Als die erotische Liaison auffliegt, wird Fritzi zur Behandlung in eine Anstalt gesteckt, wo ihr die „abartige Krankheit“ ausgetrieben werden soll. Hedi heiratet ihren Langzeitverehrer Rüdiger (Tonio Schneider), der eine steile Karriere bei den Nazis macht. Mücke (Neele Buchholz), Hedis geistig behinderte Schwester, ist ihm ein Dorn im Auge.

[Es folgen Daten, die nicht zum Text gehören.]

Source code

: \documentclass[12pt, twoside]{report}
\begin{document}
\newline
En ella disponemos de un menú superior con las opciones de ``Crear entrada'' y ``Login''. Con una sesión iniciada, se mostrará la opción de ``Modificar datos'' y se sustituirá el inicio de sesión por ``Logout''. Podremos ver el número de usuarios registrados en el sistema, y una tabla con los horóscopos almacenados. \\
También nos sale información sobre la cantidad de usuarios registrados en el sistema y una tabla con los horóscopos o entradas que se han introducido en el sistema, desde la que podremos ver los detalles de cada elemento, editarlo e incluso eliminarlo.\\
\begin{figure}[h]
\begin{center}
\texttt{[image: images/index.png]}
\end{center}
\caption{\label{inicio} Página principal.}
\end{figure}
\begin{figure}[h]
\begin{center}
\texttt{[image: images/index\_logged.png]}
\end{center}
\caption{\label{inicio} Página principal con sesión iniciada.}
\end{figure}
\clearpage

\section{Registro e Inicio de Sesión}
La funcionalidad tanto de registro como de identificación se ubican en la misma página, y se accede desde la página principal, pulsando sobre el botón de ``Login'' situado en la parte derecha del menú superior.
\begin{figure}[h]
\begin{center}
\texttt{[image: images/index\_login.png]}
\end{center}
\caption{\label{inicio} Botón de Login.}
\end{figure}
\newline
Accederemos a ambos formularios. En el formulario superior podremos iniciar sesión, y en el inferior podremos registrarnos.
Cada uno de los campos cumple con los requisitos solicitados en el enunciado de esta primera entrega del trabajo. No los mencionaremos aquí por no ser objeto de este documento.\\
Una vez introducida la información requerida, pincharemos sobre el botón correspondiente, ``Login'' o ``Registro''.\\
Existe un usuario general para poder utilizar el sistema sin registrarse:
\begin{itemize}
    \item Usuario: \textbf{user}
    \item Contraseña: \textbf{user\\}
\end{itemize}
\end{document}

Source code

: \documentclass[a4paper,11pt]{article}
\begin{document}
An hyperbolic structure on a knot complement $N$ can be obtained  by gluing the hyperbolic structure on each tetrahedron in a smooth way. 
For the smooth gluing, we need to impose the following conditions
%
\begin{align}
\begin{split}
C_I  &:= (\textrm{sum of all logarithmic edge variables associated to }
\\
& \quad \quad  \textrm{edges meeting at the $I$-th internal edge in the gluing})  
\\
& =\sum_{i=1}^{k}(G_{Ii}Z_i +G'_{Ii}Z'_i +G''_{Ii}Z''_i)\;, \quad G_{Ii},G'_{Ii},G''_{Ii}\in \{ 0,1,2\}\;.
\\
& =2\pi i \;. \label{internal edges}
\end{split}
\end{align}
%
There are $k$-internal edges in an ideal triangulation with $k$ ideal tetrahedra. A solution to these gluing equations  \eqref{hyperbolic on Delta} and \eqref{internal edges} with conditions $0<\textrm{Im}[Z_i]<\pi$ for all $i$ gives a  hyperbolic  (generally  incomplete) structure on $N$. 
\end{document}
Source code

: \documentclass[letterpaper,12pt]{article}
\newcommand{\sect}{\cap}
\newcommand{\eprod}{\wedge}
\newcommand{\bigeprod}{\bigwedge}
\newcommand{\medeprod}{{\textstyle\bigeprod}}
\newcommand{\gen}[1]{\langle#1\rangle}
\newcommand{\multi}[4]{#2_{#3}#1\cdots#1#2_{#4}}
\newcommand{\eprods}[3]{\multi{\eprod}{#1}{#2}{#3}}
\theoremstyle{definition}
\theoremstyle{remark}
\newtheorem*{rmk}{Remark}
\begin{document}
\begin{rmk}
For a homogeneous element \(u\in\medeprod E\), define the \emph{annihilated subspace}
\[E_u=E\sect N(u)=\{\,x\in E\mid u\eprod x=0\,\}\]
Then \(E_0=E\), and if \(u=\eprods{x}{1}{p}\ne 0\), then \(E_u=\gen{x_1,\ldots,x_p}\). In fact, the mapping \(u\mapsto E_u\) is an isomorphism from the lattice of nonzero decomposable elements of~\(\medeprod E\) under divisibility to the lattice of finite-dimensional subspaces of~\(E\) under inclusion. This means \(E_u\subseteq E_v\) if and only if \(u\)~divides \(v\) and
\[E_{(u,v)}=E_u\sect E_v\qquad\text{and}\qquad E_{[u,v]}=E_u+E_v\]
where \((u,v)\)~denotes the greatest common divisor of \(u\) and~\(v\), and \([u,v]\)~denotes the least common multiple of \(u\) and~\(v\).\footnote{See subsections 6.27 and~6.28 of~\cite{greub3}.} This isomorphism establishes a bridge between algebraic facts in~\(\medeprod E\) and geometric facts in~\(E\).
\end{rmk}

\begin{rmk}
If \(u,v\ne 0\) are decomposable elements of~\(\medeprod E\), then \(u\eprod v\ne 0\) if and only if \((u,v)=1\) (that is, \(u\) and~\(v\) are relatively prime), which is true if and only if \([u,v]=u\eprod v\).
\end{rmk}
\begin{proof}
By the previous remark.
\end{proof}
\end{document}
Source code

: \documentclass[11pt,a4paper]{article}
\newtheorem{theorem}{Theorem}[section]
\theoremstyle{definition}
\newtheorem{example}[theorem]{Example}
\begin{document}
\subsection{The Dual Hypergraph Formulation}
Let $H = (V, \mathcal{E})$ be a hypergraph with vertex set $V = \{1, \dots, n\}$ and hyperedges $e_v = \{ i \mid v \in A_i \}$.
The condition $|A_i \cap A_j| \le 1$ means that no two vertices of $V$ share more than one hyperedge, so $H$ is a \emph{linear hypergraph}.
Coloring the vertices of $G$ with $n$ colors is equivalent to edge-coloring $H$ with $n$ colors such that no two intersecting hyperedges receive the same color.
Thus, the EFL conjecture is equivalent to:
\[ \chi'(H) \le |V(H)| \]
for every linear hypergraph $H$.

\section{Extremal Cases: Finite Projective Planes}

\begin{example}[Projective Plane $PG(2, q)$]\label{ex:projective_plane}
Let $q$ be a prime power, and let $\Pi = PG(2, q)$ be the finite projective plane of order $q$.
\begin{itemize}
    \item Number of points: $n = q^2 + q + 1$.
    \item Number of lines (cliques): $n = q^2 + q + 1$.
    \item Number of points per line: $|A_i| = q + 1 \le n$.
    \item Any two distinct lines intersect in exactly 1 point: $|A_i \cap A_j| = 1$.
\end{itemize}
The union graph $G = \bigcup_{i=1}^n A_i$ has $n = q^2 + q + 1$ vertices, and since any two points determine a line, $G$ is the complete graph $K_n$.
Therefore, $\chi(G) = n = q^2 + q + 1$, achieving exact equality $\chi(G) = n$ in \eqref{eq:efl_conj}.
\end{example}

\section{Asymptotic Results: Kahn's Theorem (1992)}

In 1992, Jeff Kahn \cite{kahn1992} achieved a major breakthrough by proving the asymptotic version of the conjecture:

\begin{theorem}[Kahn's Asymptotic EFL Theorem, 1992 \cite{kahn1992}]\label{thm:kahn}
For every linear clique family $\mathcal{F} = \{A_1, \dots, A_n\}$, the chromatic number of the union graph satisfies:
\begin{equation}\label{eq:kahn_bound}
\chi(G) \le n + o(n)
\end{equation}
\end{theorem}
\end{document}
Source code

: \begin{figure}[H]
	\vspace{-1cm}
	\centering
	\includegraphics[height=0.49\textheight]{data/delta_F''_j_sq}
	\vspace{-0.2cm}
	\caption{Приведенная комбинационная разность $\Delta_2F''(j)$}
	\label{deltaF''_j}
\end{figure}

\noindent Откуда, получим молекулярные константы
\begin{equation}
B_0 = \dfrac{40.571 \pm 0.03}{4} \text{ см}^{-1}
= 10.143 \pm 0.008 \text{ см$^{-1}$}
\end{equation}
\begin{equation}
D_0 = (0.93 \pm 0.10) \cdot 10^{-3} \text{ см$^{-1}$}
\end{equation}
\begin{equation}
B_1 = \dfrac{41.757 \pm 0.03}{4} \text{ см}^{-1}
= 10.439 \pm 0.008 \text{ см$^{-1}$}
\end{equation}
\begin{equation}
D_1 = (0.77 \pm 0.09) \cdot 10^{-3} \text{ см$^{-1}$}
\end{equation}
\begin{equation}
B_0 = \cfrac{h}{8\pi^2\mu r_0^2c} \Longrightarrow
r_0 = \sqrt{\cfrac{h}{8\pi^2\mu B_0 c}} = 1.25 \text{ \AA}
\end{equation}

Prokurist Georg ist für den alten Jandorf wie ein drittes Kind. Gezielt hat er dessen Karriere gefördert, jetzt gilt er als ruhender Pol in stürmischen Zeiten. Ihm fehlen Visionen für die Zukunft des Hauses, doch er ist ein zuverlässiger Kaufmann. Als sich die Familie eines Übernahmeversuchs nicht mehr erwehren kann, wird aus dem Geschäftsführer ein gleichberechtigter Partner.

Die Familiensaga von 2021 gehört zu mehreren fiktionalen Serien um die Geschichte weltbekannter Berliner Institutionen aus dem Hause Constantin. Auf das Nobelkaufhaus West folgte der Friedrichstadt-Palast Ost im ZDF-Sechsteiler „Der Palast“. Beide Serien nutzten bekannte dramaturgische Muster und Geschichten, um hinter die Kulissen zu schauen.

„Eldorado KaDeWe“ schwimmt auch ein wenig auf dem Hype um „Babylon Berlin“ mit – ausgiebig wird das wilde und schillernde Leben der Boheme in den Goldenen Zwanzigern zelebriert. Auf der Strecke bleibt leider weitgehend die andere Seite des Alltags in der Metropole. Der soziale Riss durch die Gesellschaft fällt zu Gunsten des Feminismus gar ganz unter den Tisch.